FIGURE 7.

TGIRT-seq identifies full-length mature tRNAs and tRNA fragments in human plasma. (A) Relative abundance of tRNAs identified in RNA-seq data sets constructed with TeI4c RT for total plasma RNA prepared by the Direct-zol method without (NT; combined DS1–3) or with treatment to remove 3′ phosphates (–3′ P; combined DS4–6). The plots show tRNAs with 10 or more mapped reads grouped by anticodon and rank-ordered by read count. The 15 most abundant tRNAs based on anticodon are shown in the bar graph insets. (B) IGV screen shots showing coverage plots (CP; above) and alignments (below) of reads for abundant full-length mature tRNAs identified in the NT data sets.
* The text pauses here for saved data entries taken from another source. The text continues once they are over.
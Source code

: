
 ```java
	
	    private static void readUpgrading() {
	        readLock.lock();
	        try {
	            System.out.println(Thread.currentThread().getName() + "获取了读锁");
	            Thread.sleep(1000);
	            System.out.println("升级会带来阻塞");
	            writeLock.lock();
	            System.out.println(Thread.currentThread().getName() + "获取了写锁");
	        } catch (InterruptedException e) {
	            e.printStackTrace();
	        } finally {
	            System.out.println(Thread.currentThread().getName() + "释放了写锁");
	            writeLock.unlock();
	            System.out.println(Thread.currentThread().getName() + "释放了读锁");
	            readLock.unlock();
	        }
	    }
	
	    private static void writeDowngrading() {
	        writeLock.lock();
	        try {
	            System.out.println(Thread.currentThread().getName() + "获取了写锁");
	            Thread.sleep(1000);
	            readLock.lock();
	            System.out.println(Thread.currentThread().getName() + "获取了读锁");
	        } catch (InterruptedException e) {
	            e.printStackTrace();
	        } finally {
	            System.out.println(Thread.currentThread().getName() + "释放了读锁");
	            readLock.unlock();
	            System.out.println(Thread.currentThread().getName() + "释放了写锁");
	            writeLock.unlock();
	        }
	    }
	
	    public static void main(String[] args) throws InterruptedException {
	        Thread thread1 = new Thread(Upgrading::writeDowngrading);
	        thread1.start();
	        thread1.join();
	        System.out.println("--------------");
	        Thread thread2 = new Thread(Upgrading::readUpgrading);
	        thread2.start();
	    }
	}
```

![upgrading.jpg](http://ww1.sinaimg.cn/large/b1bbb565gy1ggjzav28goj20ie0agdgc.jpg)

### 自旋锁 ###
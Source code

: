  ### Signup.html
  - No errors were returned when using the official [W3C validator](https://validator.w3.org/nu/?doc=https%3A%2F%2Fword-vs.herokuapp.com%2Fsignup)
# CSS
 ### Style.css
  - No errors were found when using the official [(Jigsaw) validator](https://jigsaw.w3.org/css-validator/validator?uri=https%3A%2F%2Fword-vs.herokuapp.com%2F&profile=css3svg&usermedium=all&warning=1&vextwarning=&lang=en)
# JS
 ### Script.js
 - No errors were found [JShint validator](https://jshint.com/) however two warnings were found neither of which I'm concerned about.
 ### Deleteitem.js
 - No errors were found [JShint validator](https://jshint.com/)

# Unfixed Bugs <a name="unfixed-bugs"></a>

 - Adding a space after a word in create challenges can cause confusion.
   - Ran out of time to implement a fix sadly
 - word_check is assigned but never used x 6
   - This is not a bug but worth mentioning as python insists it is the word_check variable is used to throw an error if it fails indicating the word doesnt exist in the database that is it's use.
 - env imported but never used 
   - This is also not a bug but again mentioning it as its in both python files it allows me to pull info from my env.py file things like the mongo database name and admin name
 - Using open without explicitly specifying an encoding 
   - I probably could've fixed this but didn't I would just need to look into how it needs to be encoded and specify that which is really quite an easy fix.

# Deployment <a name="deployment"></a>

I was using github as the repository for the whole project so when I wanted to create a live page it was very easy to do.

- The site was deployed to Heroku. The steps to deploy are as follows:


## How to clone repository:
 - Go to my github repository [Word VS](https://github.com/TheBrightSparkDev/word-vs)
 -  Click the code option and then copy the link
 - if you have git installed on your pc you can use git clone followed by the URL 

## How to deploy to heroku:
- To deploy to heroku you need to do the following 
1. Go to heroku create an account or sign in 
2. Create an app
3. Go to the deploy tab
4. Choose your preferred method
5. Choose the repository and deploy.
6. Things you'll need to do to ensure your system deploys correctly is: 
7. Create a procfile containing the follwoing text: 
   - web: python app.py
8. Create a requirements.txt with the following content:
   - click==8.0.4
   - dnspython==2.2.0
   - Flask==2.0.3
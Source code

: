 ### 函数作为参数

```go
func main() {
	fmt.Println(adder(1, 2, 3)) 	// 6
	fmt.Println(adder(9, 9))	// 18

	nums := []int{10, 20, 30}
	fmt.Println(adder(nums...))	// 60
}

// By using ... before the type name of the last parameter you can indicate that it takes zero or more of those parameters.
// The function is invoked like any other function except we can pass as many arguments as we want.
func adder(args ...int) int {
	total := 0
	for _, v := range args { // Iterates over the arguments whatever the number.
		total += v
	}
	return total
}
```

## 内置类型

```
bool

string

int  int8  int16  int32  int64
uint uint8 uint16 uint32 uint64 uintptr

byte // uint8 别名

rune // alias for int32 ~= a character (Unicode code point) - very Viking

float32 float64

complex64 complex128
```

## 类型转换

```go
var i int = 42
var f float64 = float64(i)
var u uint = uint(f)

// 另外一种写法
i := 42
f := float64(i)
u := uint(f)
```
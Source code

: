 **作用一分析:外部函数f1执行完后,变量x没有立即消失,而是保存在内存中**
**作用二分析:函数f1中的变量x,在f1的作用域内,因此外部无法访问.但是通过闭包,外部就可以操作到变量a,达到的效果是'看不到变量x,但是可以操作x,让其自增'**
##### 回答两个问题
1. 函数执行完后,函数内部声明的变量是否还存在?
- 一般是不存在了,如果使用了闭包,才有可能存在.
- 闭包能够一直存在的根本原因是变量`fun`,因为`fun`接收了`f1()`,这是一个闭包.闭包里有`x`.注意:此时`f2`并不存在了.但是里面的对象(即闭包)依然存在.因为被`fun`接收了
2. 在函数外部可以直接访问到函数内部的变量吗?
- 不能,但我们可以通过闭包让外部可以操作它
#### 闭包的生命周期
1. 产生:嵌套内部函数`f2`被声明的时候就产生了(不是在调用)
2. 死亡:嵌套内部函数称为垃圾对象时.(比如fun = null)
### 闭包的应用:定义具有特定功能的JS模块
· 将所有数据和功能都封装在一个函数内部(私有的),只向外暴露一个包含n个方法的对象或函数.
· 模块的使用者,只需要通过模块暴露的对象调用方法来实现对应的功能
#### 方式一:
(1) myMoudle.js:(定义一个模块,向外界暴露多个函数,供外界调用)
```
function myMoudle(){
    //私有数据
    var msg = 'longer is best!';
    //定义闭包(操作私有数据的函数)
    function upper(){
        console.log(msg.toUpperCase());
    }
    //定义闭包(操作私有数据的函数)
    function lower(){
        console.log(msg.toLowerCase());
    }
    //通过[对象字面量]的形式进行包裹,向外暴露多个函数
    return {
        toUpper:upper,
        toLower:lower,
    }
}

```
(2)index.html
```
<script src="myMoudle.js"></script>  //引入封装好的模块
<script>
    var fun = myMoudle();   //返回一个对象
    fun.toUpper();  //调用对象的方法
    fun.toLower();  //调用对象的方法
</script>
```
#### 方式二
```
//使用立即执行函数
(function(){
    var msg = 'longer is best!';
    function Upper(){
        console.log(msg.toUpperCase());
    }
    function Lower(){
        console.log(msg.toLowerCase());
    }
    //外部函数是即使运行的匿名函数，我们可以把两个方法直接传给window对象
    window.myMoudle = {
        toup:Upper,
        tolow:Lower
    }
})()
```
The tRNAs were ordered by abundance as in the left panel of A. For cases in which multiple loci encode tRNAs with the same sequence, tRNA reads were distributed equally among different tRNA loci for the IGV alignments. (C) IGV screen shots showing coverage plots and alignments of reads for representative 3′-tRNA halves in the NT data sets (AlaAGC and ThrCGT) and 5′-tRNA halves in the –3′ P data sets (GlyCCC, ArgCCG, and AspGTC). The arrow at the top indicates the boundaries and 5′–3′ orientation of the mature tRNA on the chromosomal DNA sequence. In order to fit the entire alignment in one panel, genes with >1000 mapped reads were down-sampled to 1000 reads in IGV. Reads were sorted by start site on the chromosome. Nucleotides matching the genome sequence are shown in gray, and mismatches are shown as different colors (A, green; C, blue; G, brown; and T, red). Mismatches at the 5′ end of the reads are likely due to nontemplated nucleotide addition by the TGIRT enzyme to the 3′ end of the cDNAs. Mismatches due to misincorporation at known sites of post-transcriptional modifications are highlighted with the name of the modification. Modifications: I, inosine; m¹A, 1-methyladenosine; m³C, 3-methylcytidine; m⁵C, 5-methylcytidine; m¹G, 1-methylguanosine; m²G, N²-methylguanosine; m²₂G, N²,N²-dimethylguanosine.